Erin Brockovich: Cause Of Rare Teen Syndrome May Be Cyanide


Erin Brockovich, the environmental activist popularised by Julia Roberts in the 2000 movie of the same name, has already started an investigation on the causes for the rare syndrome that seems to be mysteriously spreading among teens in the US state of New York. She already has a prime suspect.

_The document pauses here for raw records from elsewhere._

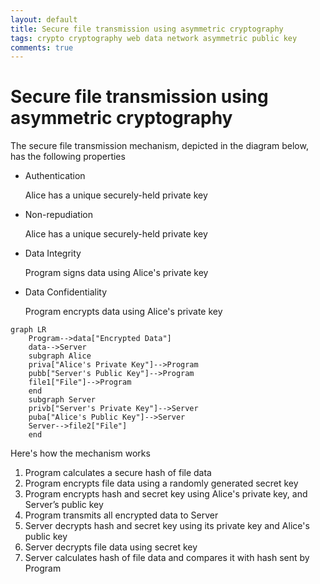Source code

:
 ```yaml
---
layout: default
title: Secure file transmission using asymmetric cryptography
tags: crypto cryptography web data network asymmetric public key
comments: true
---
```

# Secure file transmission using asymmetric cryptography

The secure file transmission mechanism, depicted in the diagram below, has the following properties

* Authentication

    Alice has a unique securely-held private key

* Non-repudiation

    Alice has a unique securely-held private key

* Data Integrity

    Program signs data using Alice's private key

* Data Confidentiality

    Program encrypts data using Alice's private key

```mermaid
graph LR
    Program-->data["Encrypted Data"]
    data-->Server
    subgraph Alice
    priva["Alice's Private Key"]-->Program
    pubb["Server's Public Key"]-->Program
    file1["File"]-->Program
    end
    subgraph Server
    privb["Server's Private Key"]-->Server
    puba["Alice's Public Key"]-->Server
    Server-->file2["File"]
    end
```

Here's how the mechanism works

1. Program calculates a secure hash of file data
2. Program encrypts file data using a randomly generated secret key
3. Program encrypts hash and secret key using Alice's private key, and Server’s public key
4. Program transmits all encrypted data to Server
5. Server decrypts hash and secret key using its private key and Alice's public key
6. Server decrypts file data using secret key
7. Server calculates hash of file data and compares it with hash sent by Program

In 1970, a train derailed within 5km of the LeRoy High School, in Genesee County, New York. It spilled cyanide and trichloroethylene. The former is a poisonous compound mainly used in the mining of gold and silver and other industry, sadly known for its use during the Holocaust in Nazi Germany. The latter is a non-flammable chlorinated hydrocarbon that is used as an industrial solvent. It is a clear non-flammable liquid with a sweet smell. A National Toxicology Program report says that this substance is “reasonably anticipated to be a human carcinogen”. Studies have linked it to tumours and Parkinson disease.

The US Environmental Protection Agency said that one ton of cyanide crystals and 132,000 litres of trichloroethylene were spilled in the train derailment. Brockovich — who started to investigate this following a request by the parents of the affected kids — and her scientific team seem to believe that the syndrome may be connected to the chemical spill caused by the train derailment:

When I read reports like this — that the New York Department of Health and state agencies were well aware of the spill — and you don’t do water testing or vapor extraction tests, you don’t have an all-clear.

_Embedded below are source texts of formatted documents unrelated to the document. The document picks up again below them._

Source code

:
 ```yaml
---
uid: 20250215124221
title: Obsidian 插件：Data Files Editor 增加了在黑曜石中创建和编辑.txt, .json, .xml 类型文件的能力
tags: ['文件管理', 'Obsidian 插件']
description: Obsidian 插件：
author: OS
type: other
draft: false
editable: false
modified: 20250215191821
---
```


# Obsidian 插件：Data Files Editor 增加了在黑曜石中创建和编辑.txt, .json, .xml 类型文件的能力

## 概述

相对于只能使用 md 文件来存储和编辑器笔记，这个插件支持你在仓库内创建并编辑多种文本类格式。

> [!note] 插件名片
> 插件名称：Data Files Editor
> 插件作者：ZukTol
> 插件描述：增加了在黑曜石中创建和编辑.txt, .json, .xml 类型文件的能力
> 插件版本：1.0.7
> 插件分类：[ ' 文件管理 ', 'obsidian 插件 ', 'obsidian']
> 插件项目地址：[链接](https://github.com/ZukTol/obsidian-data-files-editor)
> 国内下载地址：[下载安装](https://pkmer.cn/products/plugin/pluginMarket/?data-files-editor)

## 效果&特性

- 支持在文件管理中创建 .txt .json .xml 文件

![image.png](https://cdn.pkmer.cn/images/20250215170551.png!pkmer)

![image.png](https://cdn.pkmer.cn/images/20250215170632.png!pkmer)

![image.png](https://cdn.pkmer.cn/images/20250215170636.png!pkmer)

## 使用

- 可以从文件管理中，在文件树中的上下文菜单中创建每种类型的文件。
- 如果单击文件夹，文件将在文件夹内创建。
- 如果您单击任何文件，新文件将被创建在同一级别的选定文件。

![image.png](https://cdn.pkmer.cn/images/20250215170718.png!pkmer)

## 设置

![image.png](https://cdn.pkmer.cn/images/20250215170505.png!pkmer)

The cases started last August, when 16-year-old Lori Brownell fainted for the first time. Following that episode, she started to developed twitches that have progressively gotten worse with time. On Christmas Eve, doctors told Lori she may have Tourette syndrome, a sickness that causes involuntary physical and vocal tics.

Since then, 17 other teenagers have developed the same Tourette-like syndromes. Brockovich is cautious to say that they are not ruling out any possibility, “but [they] are suspicious”.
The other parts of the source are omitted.